Begin at the line containing "has fully known ground-truth systems" in the data below and go on through the line containing "and initial brainstorming.", repeating each line exactly; include both ends and no other line.
Provided material START
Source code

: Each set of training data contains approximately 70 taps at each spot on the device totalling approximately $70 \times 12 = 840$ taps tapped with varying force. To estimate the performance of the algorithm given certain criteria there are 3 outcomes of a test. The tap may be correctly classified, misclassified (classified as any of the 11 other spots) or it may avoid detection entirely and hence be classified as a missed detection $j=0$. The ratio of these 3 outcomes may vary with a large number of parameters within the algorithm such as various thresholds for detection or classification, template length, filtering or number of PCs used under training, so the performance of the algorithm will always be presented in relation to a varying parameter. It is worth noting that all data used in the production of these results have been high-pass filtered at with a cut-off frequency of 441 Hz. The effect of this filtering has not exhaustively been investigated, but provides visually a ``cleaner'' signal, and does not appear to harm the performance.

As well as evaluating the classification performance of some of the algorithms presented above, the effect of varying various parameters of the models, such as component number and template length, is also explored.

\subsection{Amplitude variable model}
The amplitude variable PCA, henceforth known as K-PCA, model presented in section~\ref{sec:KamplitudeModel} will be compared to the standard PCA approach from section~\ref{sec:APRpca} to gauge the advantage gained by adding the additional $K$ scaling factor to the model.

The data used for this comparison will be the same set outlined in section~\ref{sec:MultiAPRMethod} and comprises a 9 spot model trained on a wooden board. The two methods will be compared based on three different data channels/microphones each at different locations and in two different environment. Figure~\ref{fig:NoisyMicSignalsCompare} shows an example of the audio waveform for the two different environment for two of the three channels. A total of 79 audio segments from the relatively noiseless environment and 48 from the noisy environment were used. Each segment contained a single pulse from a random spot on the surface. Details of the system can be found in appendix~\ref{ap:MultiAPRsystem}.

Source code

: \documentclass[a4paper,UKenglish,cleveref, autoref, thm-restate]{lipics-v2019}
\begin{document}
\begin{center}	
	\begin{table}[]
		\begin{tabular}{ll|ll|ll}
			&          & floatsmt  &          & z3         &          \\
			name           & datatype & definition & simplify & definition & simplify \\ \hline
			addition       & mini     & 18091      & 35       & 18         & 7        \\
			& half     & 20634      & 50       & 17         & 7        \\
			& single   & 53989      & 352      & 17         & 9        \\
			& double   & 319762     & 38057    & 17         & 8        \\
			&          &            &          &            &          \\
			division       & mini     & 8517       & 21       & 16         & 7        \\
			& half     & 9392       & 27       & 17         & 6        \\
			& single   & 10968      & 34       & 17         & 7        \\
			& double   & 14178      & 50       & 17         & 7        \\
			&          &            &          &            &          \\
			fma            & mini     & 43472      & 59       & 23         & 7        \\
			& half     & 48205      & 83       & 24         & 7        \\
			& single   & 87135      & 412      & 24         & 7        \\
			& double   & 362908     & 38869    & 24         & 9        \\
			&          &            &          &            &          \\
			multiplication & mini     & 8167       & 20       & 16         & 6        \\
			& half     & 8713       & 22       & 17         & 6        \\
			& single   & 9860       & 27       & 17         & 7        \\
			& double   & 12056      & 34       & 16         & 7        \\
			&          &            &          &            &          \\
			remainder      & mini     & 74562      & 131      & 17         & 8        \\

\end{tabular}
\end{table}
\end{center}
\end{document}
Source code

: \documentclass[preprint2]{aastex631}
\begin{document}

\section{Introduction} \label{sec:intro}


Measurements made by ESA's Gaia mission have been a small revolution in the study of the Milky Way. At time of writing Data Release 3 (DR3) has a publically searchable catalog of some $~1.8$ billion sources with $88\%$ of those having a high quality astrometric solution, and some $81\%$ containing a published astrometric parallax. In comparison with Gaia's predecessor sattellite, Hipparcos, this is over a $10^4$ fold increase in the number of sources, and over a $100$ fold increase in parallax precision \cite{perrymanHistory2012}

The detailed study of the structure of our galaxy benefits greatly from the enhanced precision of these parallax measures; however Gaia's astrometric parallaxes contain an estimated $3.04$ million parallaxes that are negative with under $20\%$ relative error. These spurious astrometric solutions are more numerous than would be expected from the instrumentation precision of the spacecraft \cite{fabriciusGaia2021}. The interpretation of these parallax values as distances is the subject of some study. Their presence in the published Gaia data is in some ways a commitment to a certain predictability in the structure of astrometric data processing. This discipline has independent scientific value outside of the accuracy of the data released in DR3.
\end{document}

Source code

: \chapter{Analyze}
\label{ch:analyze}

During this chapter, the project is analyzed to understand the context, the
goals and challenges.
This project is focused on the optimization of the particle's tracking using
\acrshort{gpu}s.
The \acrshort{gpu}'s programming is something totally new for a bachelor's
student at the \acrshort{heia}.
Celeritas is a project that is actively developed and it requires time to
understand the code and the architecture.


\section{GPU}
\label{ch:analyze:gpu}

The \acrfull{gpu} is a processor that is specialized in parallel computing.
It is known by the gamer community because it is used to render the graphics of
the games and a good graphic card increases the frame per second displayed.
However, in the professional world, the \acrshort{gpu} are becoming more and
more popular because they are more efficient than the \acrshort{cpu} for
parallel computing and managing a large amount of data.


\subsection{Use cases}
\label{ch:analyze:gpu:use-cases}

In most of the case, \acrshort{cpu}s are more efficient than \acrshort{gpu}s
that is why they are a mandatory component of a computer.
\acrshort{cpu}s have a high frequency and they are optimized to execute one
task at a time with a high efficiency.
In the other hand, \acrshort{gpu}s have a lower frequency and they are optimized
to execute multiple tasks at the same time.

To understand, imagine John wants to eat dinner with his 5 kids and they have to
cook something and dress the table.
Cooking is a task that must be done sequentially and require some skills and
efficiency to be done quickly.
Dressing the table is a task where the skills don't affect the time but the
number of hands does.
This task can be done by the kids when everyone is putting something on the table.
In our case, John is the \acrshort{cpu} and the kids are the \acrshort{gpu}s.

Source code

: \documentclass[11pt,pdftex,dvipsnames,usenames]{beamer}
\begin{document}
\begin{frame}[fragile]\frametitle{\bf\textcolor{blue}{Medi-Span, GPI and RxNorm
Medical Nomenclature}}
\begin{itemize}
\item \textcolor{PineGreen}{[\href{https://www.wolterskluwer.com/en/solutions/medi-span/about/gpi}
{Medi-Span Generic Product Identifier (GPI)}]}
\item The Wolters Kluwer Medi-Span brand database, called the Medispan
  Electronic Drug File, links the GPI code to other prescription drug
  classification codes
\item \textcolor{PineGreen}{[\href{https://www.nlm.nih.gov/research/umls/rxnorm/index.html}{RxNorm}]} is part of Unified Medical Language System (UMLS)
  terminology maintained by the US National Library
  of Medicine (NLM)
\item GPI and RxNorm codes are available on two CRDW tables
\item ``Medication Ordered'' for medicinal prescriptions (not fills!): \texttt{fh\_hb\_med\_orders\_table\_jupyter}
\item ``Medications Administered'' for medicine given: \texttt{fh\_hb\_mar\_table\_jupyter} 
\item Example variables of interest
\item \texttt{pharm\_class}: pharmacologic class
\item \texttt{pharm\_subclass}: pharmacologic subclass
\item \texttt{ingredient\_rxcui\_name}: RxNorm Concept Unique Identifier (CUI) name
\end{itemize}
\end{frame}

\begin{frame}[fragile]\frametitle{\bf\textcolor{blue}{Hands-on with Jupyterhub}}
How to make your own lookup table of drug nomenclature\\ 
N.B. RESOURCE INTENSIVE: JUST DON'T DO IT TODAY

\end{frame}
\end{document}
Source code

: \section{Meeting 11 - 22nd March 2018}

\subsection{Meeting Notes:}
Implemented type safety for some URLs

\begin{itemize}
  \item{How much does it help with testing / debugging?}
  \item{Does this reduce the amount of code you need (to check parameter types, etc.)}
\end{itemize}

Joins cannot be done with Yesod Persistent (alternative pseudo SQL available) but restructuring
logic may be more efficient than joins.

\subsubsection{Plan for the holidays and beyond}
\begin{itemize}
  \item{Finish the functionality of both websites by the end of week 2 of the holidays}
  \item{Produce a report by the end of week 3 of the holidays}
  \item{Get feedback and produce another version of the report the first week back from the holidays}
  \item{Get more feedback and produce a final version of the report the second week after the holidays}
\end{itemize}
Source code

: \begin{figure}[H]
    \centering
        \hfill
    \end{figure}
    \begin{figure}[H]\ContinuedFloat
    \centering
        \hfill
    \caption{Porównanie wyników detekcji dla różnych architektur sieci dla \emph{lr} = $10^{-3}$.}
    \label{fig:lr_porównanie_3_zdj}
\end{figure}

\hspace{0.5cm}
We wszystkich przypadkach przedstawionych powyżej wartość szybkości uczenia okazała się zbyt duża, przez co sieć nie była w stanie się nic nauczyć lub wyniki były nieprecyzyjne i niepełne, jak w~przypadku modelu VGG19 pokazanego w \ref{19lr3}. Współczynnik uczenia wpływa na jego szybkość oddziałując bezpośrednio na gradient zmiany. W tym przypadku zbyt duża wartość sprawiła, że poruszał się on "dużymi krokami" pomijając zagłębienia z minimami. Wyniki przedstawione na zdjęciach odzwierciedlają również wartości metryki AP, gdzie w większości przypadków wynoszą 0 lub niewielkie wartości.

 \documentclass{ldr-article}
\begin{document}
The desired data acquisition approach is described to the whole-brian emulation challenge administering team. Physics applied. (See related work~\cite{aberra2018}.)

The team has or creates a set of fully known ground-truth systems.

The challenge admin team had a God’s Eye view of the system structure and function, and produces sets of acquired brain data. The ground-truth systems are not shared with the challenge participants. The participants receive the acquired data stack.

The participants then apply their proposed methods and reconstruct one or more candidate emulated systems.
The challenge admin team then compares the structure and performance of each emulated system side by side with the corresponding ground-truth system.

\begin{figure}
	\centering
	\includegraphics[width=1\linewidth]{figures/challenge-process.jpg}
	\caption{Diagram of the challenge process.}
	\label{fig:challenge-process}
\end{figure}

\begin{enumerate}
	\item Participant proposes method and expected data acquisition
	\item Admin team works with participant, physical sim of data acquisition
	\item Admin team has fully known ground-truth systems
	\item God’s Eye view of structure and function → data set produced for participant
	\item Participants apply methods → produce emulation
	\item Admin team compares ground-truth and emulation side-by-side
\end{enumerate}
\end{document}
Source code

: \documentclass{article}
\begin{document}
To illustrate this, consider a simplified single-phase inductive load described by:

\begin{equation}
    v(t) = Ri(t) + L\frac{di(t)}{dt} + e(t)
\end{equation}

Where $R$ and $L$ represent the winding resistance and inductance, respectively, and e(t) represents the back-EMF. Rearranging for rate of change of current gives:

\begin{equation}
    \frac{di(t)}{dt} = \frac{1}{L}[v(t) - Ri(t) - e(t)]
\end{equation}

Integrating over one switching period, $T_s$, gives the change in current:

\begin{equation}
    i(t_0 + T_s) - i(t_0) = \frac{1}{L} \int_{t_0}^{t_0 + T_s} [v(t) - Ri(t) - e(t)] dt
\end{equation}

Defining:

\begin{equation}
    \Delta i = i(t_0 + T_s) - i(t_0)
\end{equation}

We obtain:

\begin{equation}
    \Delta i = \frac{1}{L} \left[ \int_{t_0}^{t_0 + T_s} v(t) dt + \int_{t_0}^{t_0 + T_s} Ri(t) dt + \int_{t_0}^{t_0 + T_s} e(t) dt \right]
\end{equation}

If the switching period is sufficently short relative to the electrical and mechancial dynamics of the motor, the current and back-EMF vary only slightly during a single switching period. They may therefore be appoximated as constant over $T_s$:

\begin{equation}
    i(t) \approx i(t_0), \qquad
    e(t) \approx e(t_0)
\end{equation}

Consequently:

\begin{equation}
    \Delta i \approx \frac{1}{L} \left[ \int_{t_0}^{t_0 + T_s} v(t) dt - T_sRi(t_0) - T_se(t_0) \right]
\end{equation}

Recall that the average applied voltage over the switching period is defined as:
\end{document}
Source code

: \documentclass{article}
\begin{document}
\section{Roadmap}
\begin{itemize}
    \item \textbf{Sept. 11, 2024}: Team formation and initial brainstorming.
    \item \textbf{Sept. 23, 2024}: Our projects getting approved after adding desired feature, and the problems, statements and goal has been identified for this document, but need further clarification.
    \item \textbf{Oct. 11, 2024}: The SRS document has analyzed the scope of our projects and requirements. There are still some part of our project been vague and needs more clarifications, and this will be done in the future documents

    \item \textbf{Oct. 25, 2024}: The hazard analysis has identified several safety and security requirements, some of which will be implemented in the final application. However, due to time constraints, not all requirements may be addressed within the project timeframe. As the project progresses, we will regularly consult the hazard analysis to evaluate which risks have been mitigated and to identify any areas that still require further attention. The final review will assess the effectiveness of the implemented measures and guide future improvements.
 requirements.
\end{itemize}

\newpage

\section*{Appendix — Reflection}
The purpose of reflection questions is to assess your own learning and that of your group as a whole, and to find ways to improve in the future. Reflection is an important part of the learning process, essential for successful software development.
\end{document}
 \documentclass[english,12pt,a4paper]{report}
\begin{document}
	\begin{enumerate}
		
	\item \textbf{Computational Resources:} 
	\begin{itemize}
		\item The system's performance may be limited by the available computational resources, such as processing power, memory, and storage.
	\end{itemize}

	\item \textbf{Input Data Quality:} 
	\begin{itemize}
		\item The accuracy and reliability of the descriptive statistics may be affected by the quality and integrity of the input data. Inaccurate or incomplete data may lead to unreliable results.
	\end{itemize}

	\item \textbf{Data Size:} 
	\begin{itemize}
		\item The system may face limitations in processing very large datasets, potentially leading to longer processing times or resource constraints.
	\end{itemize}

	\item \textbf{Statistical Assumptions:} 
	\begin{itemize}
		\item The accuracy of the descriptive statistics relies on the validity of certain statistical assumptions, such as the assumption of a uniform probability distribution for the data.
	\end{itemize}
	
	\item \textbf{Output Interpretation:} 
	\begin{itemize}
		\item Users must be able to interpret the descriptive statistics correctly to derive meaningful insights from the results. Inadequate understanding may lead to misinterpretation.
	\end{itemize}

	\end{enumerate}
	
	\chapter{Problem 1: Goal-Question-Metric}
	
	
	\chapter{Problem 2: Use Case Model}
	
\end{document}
Provided material END
Reply to the exercise =
	\item Admin team has fully known ground-truth systems
	\item God’s Eye view of structure and function → data set produced for participant
	\item Participants apply methods → produce emulation
	\item Admin team compares ground-truth and emulation side-by-side
\end{enumerate}
\end{document}
Source code

: \documentclass{article}
\begin{document}
To illustrate this, consider a simplified single-phase inductive load described by:

\begin{equation}
    v(t) = Ri(t) + L\frac{di(t)}{dt} + e(t)
\end{equation}

Where $R$ and $L$ represent the winding resistance and inductance, respectively, and e(t) represents the back-EMF. Rearranging for rate of change of current gives:

\begin{equation}
    \frac{di(t)}{dt} = \frac{1}{L}[v(t) - Ri(t) - e(t)]
\end{equation}

Integrating over one switching period, $T_s$, gives the change in current:

\begin{equation}
    i(t_0 + T_s) - i(t_0) = \frac{1}{L} \int_{t_0}^{t_0 + T_s} [v(t) - Ri(t) - e(t)] dt
\end{equation}

Defining:

\begin{equation}
    \Delta i = i(t_0 + T_s) - i(t_0)
\end{equation}

We obtain:

\begin{equation}
    \Delta i = \frac{1}{L} \left[ \int_{t_0}^{t_0 + T_s} v(t) dt + \int_{t_0}^{t_0 + T_s} Ri(t) dt + \int_{t_0}^{t_0 + T_s} e(t) dt \right]
\end{equation}

If the switching period is sufficently short relative to the electrical and mechancial dynamics of the motor, the current and back-EMF vary only slightly during a single switching period. They may therefore be appoximated as constant over $T_s$:

\begin{equation}
    i(t) \approx i(t_0), \qquad
    e(t) \approx e(t_0)
\end{equation}

Consequently:

\begin{equation}
    \Delta i \approx \frac{1}{L} \left[ \int_{t_0}^{t_0 + T_s} v(t) dt - T_sRi(t_0) - T_se(t_0) \right]
\end{equation}

Recall that the average applied voltage over the switching period is defined as:
\end{document}
Source code

: \documentclass{article}
\begin{document}
\section{Roadmap}
\begin{itemize}
    \item \textbf{Sept. 11, 2024}: Team formation and initial brainstorming.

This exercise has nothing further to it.